Obwohl sich der US-Dollar gut behauptet hat, gestützt durch den Renditevorteil der Währung gegenüber anderen Industrieländerwährungen, ist mit einem stetigen Rückgang zu rechnen, da sich die wirtschaftlichen Fundamentaldaten in den USA verschlechtern. Wir gehen davon aus, dass das BIP-Wachstum der USA im Jahr 2024 hinter dem der meisten Vergleichsländer zurückbleiben wird.
Im Schweizer Franken, einem sicheren Hafen, der von einer günstigen Inflationsdynamik in dem Land profitiert, sind wir übergewichtet.
04 Globale Märkte: Roter Oktober
Der Oktober war ein schwieriger Monat für die globalen Märkte – die meisten Anlageklassen landeten im roten Bereich.
Zunehmende geopolitische Spannungen, insbesondere im Nahen Osten, höhere Marktvolatilität und uneinheitliche Gewinnmeldungen dämpften die Anlegerstimmung. Aktien verloren insgesamt 2,7% in Lokalwährung. Die Schwäche war breit angelegt und erstreckte sich über alle großen Regionen. Das wirkte sich sowohl auf die Industrie- als auch die Schwellenländer aus.
Obwohl die Ergebnisse der Unternehmen im S&P 500 wie auch im STOXX 600 für das dritte Quartal die Erwartungen bisher übertroffen haben, ist das Umsatzwachstum verhalten und die Prognosen sind weitgehend unverändert geblieben.
Der Rückgang des Ölpreises um 8% belastete Energietitel. Und für zyklische Sektoren wie Industrie, Basiskonsumgüter und Grundstoffe waren Sorgen über das Wirtschaftswachstum abträglich. Selbst der IT-Sektor – der diesjährige Top-Performer – lag am Monatsende im Minus, wenn auch mit nur 0,8%. Lediglich der Versorgungssektor verzeichnete eine schmale absolute Rendite.
Abb. 5 – Hoch hinaus: Rendite der 10-jährigen US-Staatsanleihen (in %)
Quelle: Bloomberg, Pictet Asset Management. Daten vom 12.04.2023–25.10.2023.
Globale Anleihen schwächten sich ab und verzeichneten im Monatsverlauf einen Rückgang von 0,9%. Besonders bemerkenswert waren die Verluste bei US-Staatsanleihen – die Renditen der 10-jährigen Staatsanleihen durchbrachen zum ersten Mal seit 16 Jahren die Marke von 5% (vgl. Abb. 5). Der Ausverkauf wurde durch eine Kombination aus robusten Konjunkturdaten (was baldige Zinssenkungen eher unwahrscheinlich macht) und durch die vom US-Finanzministerium geplanten umfangreichen Emissionen zur Finanzierung des immer größer werdenden Haushaltsdefizits ausgelöst.

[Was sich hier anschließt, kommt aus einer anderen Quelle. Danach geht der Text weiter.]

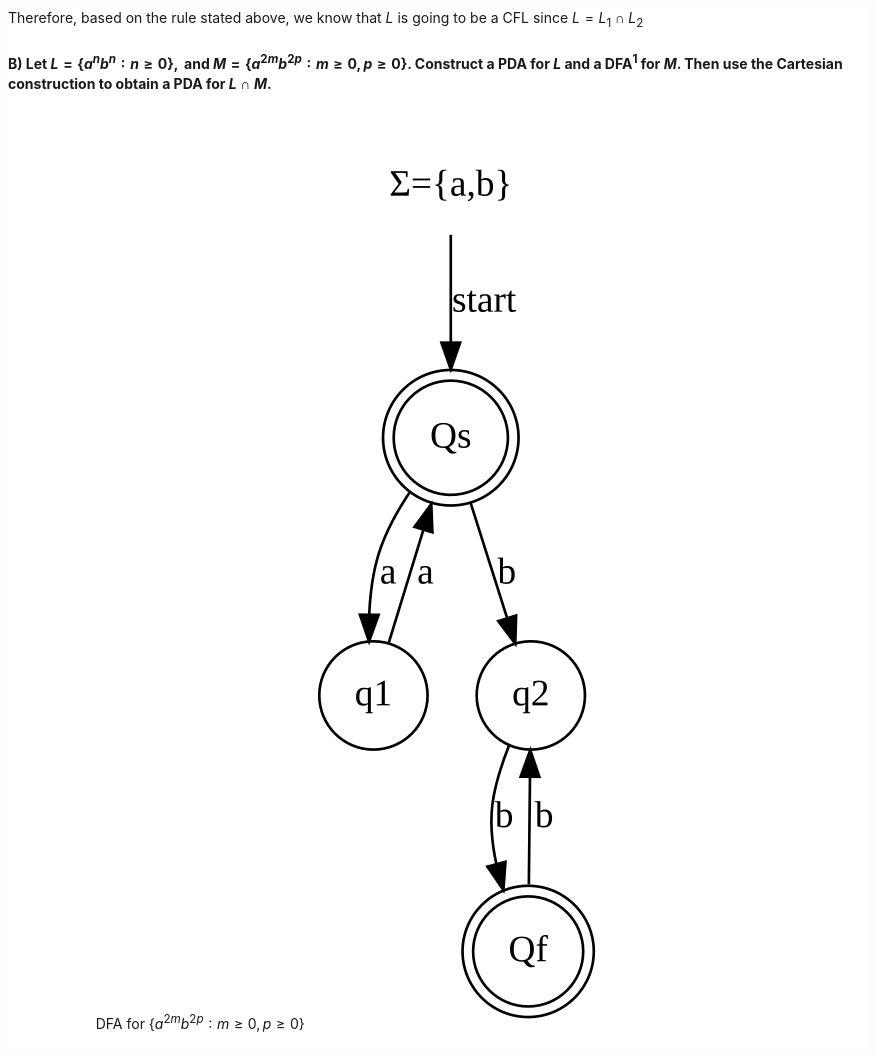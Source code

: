 Therefore, based on the rule stated above, we know that $L$ is going to be a CFL since $L = L_1 \cap L_2$
</blockquote>

#### B) Let $L = \{a^nb^n∶ n ≥ 0\}, \text{ and } M = \{a^{2m}b^{2p}∶ m ≥ 0, p ≥ 0\}$.  Construct a PDA for $L$ and a DFA$^1$ for $M$. Then use the Cartesian construction to obtain a PDA for $L ∩ M$.

<div style="display:flex; justify-content: space-around">
<div>

DFA for $\{a^{2m}b^{2p}∶ m ≥ 0, p ≥ 0\}$
<img src="./graphviz/q5p2.1.svg">
</div>
<div>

Der Greenback büßte im Oktober seine Aufwärtsdynamik ein, wurde aber weiterhin von einem wachsenden Renditevorteil gegenüber den Industrieländerwährungen getragen.
Die erhöhte Risikoscheu erwies sich als Segen für den sicheren Hafen Gold, das im Monatsverlauf um 7,5% zulegte.
Asset-Allocation Wir behalten unsere Übergewichtung in Anleihen bei, bleiben dagegen in Aktien aufgrund der erhöhten geopolitischen Risiken und der Abkühlung des Wirtschaftswachstum neutral gewichtet. Aktienregionen und -sektoren Wir bevorzugen weiterhin Qualitäts- und defensive Titel und behalten unsere Übergewichtung in Basiskonsumgütern und dem Schweizer Markt bei. Anleihen und Währungen Wir bleiben in US-Staatsanleihen und Schwellenländeranleihen in Lokalwährung übergewichtet. [1] MSCI definiert Qualitätstitel als Unternehmen mit einer historisch hohen Eigenkapitalrendite, einem stabilen Gewinnwachstum im Jahresvergleich und einer geringen Fremdverschuldung.